Each line of the material below is to be checked for "every"; the number of matching lines is the only output expected.

##### Information supplied #####

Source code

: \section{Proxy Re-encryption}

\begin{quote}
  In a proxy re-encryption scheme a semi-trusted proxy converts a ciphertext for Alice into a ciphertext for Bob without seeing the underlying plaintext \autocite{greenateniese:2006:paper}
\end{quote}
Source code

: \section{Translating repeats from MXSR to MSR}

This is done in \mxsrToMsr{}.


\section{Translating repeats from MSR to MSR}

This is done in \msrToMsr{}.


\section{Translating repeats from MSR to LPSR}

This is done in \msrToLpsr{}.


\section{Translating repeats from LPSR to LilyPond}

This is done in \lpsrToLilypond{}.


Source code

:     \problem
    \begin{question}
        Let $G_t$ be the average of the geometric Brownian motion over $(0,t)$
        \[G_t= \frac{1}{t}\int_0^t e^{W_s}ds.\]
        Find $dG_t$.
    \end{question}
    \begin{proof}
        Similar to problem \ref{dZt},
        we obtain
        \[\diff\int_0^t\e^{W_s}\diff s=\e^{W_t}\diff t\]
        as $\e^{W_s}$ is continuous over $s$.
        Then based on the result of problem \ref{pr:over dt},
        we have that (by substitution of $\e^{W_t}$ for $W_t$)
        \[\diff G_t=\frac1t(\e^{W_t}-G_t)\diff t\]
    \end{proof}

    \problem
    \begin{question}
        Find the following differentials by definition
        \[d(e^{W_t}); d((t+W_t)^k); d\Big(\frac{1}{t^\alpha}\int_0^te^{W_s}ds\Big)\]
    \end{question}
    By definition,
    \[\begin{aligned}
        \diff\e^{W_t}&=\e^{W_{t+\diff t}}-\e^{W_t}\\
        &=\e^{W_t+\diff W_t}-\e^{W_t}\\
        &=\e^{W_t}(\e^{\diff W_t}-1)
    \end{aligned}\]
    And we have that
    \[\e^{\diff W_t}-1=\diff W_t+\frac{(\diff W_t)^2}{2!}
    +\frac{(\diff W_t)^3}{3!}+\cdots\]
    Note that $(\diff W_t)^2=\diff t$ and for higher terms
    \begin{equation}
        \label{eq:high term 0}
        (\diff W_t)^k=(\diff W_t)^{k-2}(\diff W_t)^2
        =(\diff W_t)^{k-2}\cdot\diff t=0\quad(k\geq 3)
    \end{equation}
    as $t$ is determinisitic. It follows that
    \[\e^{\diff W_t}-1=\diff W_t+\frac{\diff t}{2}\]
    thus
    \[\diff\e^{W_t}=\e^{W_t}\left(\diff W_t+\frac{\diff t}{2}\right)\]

#####
##### Information supplied #####

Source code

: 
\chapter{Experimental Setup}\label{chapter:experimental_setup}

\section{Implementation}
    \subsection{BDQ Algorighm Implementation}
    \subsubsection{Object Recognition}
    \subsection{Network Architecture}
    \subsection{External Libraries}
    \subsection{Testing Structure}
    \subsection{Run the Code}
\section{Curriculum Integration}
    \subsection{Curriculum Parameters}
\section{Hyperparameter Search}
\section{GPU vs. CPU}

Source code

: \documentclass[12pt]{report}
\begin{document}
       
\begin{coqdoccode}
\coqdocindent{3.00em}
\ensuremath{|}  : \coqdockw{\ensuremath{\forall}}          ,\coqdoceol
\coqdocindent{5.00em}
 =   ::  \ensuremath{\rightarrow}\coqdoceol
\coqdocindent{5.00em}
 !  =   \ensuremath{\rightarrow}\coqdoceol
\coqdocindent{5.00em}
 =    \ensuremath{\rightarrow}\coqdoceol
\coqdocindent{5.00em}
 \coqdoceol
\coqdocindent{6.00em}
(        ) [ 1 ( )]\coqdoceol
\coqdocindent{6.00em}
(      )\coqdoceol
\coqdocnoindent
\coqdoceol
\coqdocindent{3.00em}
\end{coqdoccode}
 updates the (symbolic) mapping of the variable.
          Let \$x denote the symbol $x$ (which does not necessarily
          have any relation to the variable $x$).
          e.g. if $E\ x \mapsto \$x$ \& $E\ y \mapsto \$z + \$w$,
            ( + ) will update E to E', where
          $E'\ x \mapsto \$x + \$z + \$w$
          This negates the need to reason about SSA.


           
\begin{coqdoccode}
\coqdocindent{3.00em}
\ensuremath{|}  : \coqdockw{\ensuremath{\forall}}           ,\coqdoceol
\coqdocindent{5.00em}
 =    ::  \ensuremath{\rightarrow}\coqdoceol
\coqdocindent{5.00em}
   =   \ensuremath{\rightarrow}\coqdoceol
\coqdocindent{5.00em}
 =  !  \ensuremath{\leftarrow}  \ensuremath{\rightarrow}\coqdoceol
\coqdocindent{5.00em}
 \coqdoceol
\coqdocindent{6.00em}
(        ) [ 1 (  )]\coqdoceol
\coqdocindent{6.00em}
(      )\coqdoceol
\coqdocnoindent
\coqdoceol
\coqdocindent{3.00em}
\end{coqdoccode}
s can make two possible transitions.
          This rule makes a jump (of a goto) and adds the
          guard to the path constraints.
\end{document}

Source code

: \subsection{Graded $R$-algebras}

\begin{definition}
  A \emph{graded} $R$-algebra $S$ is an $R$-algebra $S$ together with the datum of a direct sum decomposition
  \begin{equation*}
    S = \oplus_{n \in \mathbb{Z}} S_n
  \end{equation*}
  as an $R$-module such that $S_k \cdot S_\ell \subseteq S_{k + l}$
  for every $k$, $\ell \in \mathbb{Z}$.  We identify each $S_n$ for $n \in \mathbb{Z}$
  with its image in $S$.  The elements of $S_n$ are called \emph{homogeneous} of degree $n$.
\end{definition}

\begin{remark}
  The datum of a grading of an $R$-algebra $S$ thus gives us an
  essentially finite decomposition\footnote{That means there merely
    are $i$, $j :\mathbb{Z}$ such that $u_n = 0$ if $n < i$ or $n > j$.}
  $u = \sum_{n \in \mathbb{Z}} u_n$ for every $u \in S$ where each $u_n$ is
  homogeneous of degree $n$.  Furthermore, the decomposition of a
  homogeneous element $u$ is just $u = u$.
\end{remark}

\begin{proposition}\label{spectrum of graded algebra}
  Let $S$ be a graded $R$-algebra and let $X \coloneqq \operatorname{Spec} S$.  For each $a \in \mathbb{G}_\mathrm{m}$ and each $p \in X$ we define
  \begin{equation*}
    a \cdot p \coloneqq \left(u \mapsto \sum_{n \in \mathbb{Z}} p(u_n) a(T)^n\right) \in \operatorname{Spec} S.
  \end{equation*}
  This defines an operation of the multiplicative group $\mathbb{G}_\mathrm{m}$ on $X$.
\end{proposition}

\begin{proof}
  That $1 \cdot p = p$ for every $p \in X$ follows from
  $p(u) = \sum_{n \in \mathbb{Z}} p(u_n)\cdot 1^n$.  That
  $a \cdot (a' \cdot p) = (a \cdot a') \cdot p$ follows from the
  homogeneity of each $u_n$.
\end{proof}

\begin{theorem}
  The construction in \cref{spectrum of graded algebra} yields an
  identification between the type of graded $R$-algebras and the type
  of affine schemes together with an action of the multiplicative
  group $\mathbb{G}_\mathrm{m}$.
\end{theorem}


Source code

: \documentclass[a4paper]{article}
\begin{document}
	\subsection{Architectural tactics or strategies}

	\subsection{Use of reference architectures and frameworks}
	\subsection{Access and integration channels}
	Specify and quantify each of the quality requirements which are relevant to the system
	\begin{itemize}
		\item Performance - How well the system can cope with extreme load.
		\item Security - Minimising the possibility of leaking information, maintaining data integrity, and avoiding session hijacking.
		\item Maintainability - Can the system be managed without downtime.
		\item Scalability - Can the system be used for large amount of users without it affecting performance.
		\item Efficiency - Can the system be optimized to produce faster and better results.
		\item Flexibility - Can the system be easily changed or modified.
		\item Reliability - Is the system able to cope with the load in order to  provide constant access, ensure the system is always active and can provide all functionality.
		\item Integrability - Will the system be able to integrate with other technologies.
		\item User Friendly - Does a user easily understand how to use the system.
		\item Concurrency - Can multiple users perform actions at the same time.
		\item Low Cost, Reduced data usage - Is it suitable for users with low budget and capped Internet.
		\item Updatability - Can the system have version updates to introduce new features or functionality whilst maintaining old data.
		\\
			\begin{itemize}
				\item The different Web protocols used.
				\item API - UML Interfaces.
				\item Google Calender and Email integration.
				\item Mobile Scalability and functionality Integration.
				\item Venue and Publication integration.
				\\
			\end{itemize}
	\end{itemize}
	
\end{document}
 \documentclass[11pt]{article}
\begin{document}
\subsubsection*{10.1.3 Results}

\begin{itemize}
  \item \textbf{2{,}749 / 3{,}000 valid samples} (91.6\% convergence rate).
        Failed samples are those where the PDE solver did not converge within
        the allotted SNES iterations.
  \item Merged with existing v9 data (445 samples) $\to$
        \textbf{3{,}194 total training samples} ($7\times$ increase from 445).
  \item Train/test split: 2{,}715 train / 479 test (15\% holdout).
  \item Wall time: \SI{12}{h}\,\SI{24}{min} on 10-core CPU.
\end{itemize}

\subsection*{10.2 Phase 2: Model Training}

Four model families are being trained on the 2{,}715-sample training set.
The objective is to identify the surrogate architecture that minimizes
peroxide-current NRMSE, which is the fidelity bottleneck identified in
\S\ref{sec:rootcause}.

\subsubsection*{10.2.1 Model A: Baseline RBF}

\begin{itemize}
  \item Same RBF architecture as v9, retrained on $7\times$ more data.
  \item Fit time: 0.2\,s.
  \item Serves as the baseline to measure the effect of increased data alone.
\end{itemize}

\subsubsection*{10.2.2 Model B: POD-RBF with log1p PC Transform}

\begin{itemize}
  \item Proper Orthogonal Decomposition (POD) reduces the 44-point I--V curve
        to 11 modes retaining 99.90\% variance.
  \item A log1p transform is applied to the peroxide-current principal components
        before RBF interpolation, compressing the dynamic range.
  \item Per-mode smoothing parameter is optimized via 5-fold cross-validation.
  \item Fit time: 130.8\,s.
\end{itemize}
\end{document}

#####

Task solution => 3